E che, stiamone certi, continuerà a farlo, perché non vorrà mai rischiare di essere “marginalizzata” o addirittura esautorata dalle liste del PD nelle prossime scadenze elettorali. Sono “malpancisti” utili solo a tenere nelle loro fila i gonzi che ancora credono all’anima di “sinistra” del PD, partito di banchieri, affaristi e sfruttatori.
Le “mobilitazioni” della GCIL e della FIOM? Scontate, ridicole, inutili. Il che non vuol dire che una minoranza rivoluzionaria agguerrita ed organizzata non potrebbe in qualche maniera dire la sua ANCHE in simili frangenti.

Noi non ci siamo mai tirati indietro ANCHE nella difesa di Leggi ed Articoli (come è appunto l’Articolo 18) che servono a non far arretrare i lavoratori, e tutti i proletari in genere; pur sapendo e sostenendo a chiare lettere che NESSUNA LEGGE PUO’ SOSTITUIRSI AI RAPPORTI DI FORZA TRA LE CLASSI, che vanno continuamente per noi alimentati dai proletari nella lotta frontale e unitaria contro ogni manifestazione del capitalismo, e nell’autorganizzazione indipendente.

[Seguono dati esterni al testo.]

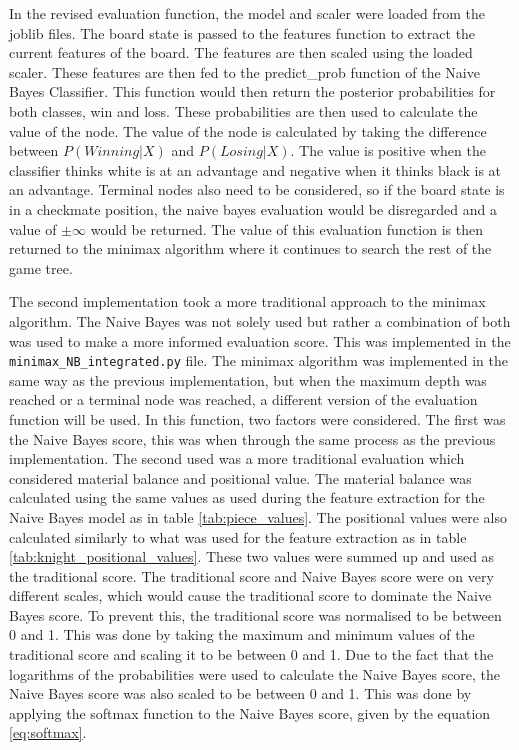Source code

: In the revised evaluation function, the model and scaler were loaded from the joblib files. The board state is passed to the features function to extract the current features of the board. The features are then scaled using the loaded scaler. These features are then fed to the predict\_prob function of the Naive Bayes Classifier. This function would then return the posterior probabilities for both classes, win and loss. These probabilities are then used to calculate the value of the node. The value of the node is calculated by taking the difference between $P(Winning | X)$ and $P(Losing | X)$. The value is positive when the classifier thinks white is at an advantage and negative when it thinks black is at an advantage. Terminal nodes also need to be considered, so if the board state is in a checkmate position, the naive bayes evaluation would be disregarded and a value of $\pm \infty$ would be returned. The value of this evaluation function is then returned to the minimax algorithm where it continues to search the rest of the game tree. 

The second implementation took a more traditional approach to the minimax algorithm. The Naive Bayes was not solely used but rather a combination of both was used to make a more informed evaluation score. This was implemented in the \texttt{minimax\_NB\_integrated.py} file. The minimax algorithm was implemented in the same way as the previous implementation, but when the maximum depth was reached or a terminal node was reached, a different version of the evaluation function will be used. In this function, two factors were considered. The first was the Naive Bayes score, this was when through the same process as the previous implementation. The second used was a more traditional evaluation which considered material balance and positional value. The material balance was calculated using the same values as used during the feature extraction for the Naive Bayes model as in table \ref{tab:piece_values}. The positional values were also calculated similarly to what was used for the feature extraction as in table \ref{tab:knight_positional_values}. These two values were summed up and used as the traditional score. The traditional score and Naive Bayes score were on very different scales, which would cause the traditional score to dominate the Naive Bayes score. To prevent this, the traditional score was normalised to be between 0 and 1. This was done by taking the maximum and minimum values of the traditional score and scaling it to be between 0 and 1. Due to the fact that the logarithms of the probabilities were used to calculate the Naive Bayes score, the Naive Bayes score was also scaled to be between 0 and 1. This was done by applying the softmax function to the Naive Bayes score, given by the equation \ref{eq:softmax}.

Non è tanto un problema di “civiltà” in senso astratto, dal momento che alla base di tutto ciò che sta avvenendo ci stanno i rapporti di sfruttamento tra capitale e lavoro, CHE NON POSSONO ESSERE “CIVILI” DAL MOMENTO CHE SONO DI PER SE’ ANTAGONISTI.

E’ per noi soprattutto un problema di scontro di classe, in cui la battaglia sull’Articolo 18 (o per meglio dire di ciò che rimane di esso) è solo un episodio, e neppure il principale, in un panorama devastato dove – Articolo 18 o no- MILIONI DI PROLETARI SONO GIA’ STATI GETTATI IN MEZZO DI STRADA, NELLA MISERIA PIU’ NERA, e senza che nessun tutore “civile” della Costituzione “più bella del mondo” (partiti o sindacati che fossero) si sia mosso a compassione…
Inutile ora fare finta di strapparsi le vesti dal “disgusto”, come se il mondo cominciasse oggi…
Certo, le leggi le fanno i governi, ma le mazzette e le prebende le hanno incassate anche i partiti ed i sindacati.
La Legge 300, nata in un momento di alta conflittualità operaia e concepita proprio per smussarne le punte meno controllabili da parte della borghesia, non rappresenta di per sé nessun “diritto del lavoro” che possa minimamente mettere in discussione gli attuali rapporti di produzione e la condizione di sfruttamento e disoccupazione dei proletari.
Ciò detto, è cosa ovvia per dei comunisti opporsi ad ogni attacco alla condizione della propria classe.

Elemento prioritario e unificante per noi è LA GARANZIA DI SALARIO per disoccupati, precari, sottopagati.
E’ l’organizzazione di un FRONTE PROLETARIO DI LOTTA che attacchi direttamente tutte le manifestazioni di oppressione del capitale, in fabbrica e fuori: sulle condizioni di lavoro, sugli aumenti di salario uguali per tutti, sulla riduzione generalizzata dell’orario di lavoro, per il diritto ad abitare da uomini e non da bestie, per il non pagamento di bollette e tariffe esose, per la bonifica di ambienti devastati dal profitto e per lavori sociali sotto il controllo popolare.

LOTTA DI CLASSE E NON PAGLIACCIATE!
ORGANIZZAZIONE DI CLASSE CONTRO FORMA DI OPPRESSIONE E DI SCHIAVITU’!